The Use and Abuse of Statistics by the Department for Work and Pensions

Yesterday saw the Department for Work and Pensions rolling out their latest attempt to get the long-term unemployed back to work. The new scheme, called “Help to Work”, is supposed to provide extra support to those who have been out of work for more than two years. Esther McVey, speaking on the Today programme on morning of the scheme’s start, said:
“This is significant extra support, it's about helping people into work . . . It is absolutely not about punishment . . . This is costing money. We are supporting people, we are getting people who know as much as they possibly can . . . helping people into work, that's what they do every day, help people into work and we're putting more support for more people to help them get into work and benefit from our long-term economic plan." 
[Source, starting around 1h 40] 

Unlike many government schemes, this one has been scientifically tested for efficacy. Ms McVey even used the study as evidence that the scheme will work:
“ . . . we saw with this extra support they were remaining off benefit but more importantly they were staying in work . . .”
[Source, starting around 1h 39]

But is this the case? Does the study back up these claims? 

Well, the answer is yes and no.

To explain what I mean I need a little digression into statistics, but first, the set-up. The study took just over 15,000 people on Jobseeker’s allowance (JSA) who had been unemployed and on the Work Programme (the programme that Help to Work is replacing) for two years. The study then divided these people at random into three groups: a control group, where they continued using the same services as before, and then two test groups: one which was put on the Community Action Programme (CAP) and the other which was put on the Ongoing Case Management (OCM). The study then compared the effects of these two test groups to the control to see if there were any differences. This is a classic experimental design everything looks sound so far.

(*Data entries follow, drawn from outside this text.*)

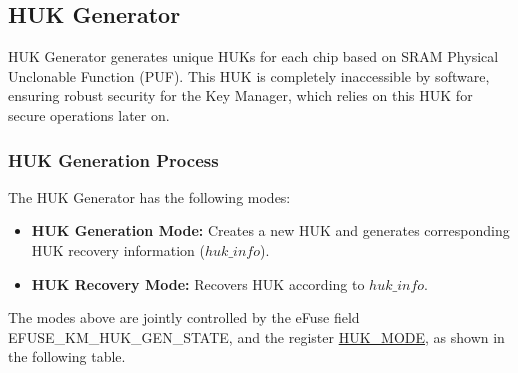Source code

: \documentclass[main\_\_EN.tex]{subfiles}
\begin{document}
\subsection{HUK Generator}

HUK Generator generates unique HUKs for each chip based on SRAM Physical Unclonable Function (PUF). This HUK is completely inaccessible by software, ensuring robust security for the Key Manager, which relies on this HUK for secure operations later on.

\subsubsection{HUK Generation Process}

The HUK Generator has the following modes:
\begin{itemize}
    \item \textbf{HUK Generation Mode:} Creates a new HUK and generates corresponding HUK recovery information (\hyperref[para:hukinfo]{\begin{math}huk\_info\end{math}}).
    \item \textbf{HUK Recovery Mode:} Recovers HUK according to \hyperref[para:hukinfo]{\begin{math}huk\_info\end{math}}.
\end{itemize}

The modes above are jointly controlled by the eFuse field EFUSE\_KM\_HUK\_GEN\_STATE, and the register \hyperref[fielddesc:HUKMODE]{HUK\_MODE}, as shown in the following table.
\end{document}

The study began with the three groups doing what they were doing for 13 weeks before intervention so that any differences between the groups could be determined. Eventually, the groups were put on their different interventions and their progress was tracked in a number of ways: the number of days they were in employment or on benefits, the number of weeks they were employed or on benefits and the number of benefit claims or spells of employment they had over the 91 weeks that they were tracked.

So, what did they find? They found this:

[Source, page 12]

Note that * means that there was a statistically significant difference found at 95% confidence interval and ** means there is a statistically significant difference at 99% (the meaning of which I'll explain in a minute).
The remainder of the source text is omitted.